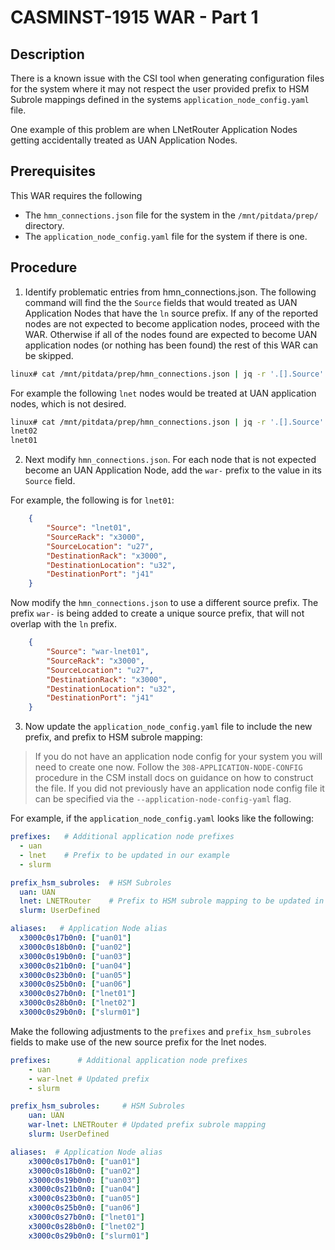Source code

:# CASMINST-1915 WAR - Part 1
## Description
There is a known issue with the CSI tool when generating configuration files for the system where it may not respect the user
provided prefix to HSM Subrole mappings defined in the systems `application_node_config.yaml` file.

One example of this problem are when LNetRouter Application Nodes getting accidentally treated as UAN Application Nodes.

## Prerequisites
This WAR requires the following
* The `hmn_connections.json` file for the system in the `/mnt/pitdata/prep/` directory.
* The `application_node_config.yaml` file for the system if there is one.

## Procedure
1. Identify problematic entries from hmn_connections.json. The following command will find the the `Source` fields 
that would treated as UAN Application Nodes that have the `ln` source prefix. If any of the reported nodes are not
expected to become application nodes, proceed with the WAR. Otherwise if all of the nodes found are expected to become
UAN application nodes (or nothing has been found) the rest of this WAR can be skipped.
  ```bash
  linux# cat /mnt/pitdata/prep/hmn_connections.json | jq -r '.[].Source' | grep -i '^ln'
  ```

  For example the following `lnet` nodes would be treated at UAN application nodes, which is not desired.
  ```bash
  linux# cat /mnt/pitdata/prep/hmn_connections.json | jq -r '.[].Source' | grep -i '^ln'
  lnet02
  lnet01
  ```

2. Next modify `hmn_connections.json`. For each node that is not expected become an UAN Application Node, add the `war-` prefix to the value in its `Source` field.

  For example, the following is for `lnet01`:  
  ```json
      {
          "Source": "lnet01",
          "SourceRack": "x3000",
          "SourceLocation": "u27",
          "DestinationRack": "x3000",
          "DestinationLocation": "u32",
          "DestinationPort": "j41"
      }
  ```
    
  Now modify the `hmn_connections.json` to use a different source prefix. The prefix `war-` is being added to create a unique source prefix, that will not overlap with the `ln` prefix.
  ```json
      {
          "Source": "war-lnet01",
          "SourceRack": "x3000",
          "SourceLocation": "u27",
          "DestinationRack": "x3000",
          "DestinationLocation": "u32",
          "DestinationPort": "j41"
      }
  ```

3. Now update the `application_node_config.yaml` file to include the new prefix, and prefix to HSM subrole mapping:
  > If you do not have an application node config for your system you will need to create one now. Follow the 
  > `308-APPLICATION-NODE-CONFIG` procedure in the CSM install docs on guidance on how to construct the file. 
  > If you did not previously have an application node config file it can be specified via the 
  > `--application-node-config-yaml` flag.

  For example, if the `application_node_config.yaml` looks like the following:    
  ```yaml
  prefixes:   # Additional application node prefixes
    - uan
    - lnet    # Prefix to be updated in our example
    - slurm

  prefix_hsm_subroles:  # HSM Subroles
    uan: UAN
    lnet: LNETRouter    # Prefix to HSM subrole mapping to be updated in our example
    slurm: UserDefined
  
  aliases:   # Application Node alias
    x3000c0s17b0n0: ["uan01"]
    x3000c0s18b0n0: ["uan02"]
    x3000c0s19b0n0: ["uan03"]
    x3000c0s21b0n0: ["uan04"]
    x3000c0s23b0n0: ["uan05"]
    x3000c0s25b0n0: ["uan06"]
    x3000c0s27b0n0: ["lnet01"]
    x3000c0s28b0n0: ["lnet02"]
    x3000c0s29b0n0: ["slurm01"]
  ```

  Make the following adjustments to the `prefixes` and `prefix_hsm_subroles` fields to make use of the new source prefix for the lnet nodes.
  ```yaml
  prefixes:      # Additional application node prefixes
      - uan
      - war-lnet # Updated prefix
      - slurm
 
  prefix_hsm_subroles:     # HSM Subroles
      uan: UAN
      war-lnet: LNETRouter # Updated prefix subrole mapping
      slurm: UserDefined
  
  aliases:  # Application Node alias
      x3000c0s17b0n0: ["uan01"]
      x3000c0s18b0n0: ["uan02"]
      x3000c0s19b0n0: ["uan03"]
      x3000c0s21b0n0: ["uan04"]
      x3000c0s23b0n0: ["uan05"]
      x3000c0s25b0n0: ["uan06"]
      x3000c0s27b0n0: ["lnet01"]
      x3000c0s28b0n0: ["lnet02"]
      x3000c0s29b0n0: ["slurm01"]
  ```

→ **EXERCISE DIRECTIONS**
Repeat the material above exactly. Leave every picture out of it.

→ **REPLY**
Source code

:# CASMINST-1915 WAR - Part 1
## Description
There is a known issue with the CSI tool when generating configuration files for the system where it may not respect the user
provided prefix to HSM Subrole mappings defined in the systems `application_node_config.yaml` file.

One example of this problem are when LNetRouter Application Nodes getting accidentally treated as UAN Application Nodes.

## Prerequisites
This WAR requires the following
* The `hmn_connections.json` file for the system in the `/mnt/pitdata/prep/` directory.
* The `application_node_config.yaml` file for the system if there is one.

## Procedure
1. Identify problematic entries from hmn_connections.json. The following command will find the the `Source` fields 
that would treated as UAN Application Nodes that have the `ln` source prefix. If any of the reported nodes are not
expected to become application nodes, proceed with the WAR. Otherwise if all of the nodes found are expected to become
UAN application nodes (or nothing has been found) the rest of this WAR can be skipped.
  ```bash
  linux# cat /mnt/pitdata/prep/hmn_connections.json | jq -r '.[].Source' | grep -i '^ln'
  ```

  For example the following `lnet` nodes would be treated at UAN application nodes, which is not desired.
  ```bash
  linux# cat /mnt/pitdata/prep/hmn_connections.json | jq -r '.[].Source' | grep -i '^ln'
  lnet02
  lnet01
  ```

2. Next modify `hmn_connections.json`. For each node that is not expected become an UAN Application Node, add the `war-` prefix to the value in its `Source` field.

  For example, the following is for `lnet01`:  
  ```json
      {
          "Source": "lnet01",
          "SourceRack": "x3000",
          "SourceLocation": "u27",
          "DestinationRack": "x3000",
          "DestinationLocation": "u32",
          "DestinationPort": "j41"
      }
  ```
    
  Now modify the `hmn_connections.json` to use a different source prefix. The prefix `war-` is being added to create a unique source prefix, that will not overlap with the `ln` prefix.
  ```json
      {
          "Source": "war-lnet01",
          "SourceRack": "x3000",
          "SourceLocation": "u27",
          "DestinationRack": "x3000",
          "DestinationLocation": "u32",
          "DestinationPort": "j41"
      }
  ```

3. Now update the `application_node_config.yaml` file to include the new prefix, and prefix to HSM subrole mapping:
  > If you do not have an application node config for your system you will need to create one now. Follow the 
  > `308-APPLICATION-NODE-CONFIG` procedure in the CSM install docs on guidance on how to construct the file. 
  > If you did not previously have an application node config file it can be specified via the 
  > `--application-node-config-yaml` flag.

  For example, if the `application_node_config.yaml` looks like the following:    
  ```yaml
  prefixes:   # Additional application node prefixes
    - uan
    - lnet    # Prefix to be updated in our example
    - slurm

  prefix_hsm_subroles:  # HSM Subroles
    uan: UAN
    lnet: LNETRouter    # Prefix to HSM subrole mapping to be updated in our example
    slurm: UserDefined
  
  aliases:   # Application Node alias
    x3000c0s17b0n0: ["uan01"]
    x3000c0s18b0n0: ["uan02"]
    x3000c0s19b0n0: ["uan03"]
    x3000c0s21b0n0: ["uan04"]
    x3000c0s23b0n0: ["uan05"]
    x3000c0s25b0n0: ["uan06"]
    x3000c0s27b0n0: ["lnet01"]
    x3000c0s28b0n0: ["lnet02"]
    x3000c0s29b0n0: ["slurm01"]
  ```

  Make the following adjustments to the `prefixes` and `prefix_hsm_subroles` fields to make use of the new source prefix for the lnet nodes.
  ```yaml
  prefixes:      # Additional application node prefixes
      - uan
      - war-lnet # Updated prefix
      - slurm
 
  prefix_hsm_subroles:     # HSM Subroles
      uan: UAN
      war-lnet: LNETRouter # Updated prefix subrole mapping
      slurm: UserDefined
  
  aliases:  # Application Node alias
      x3000c0s17b0n0: ["uan01"]
      x3000c0s18b0n0: ["uan02"]
      x3000c0s19b0n0: ["uan03"]
      x3000c0s21b0n0: ["uan04"]
      x3000c0s23b0n0: ["uan05"]
      x3000c0s25b0n0: ["uan06"]
      x3000c0s27b0n0: ["lnet01"]
      x3000c0s28b0n0: ["lnet02"]
      x3000c0s29b0n0: ["slurm01"]
  ```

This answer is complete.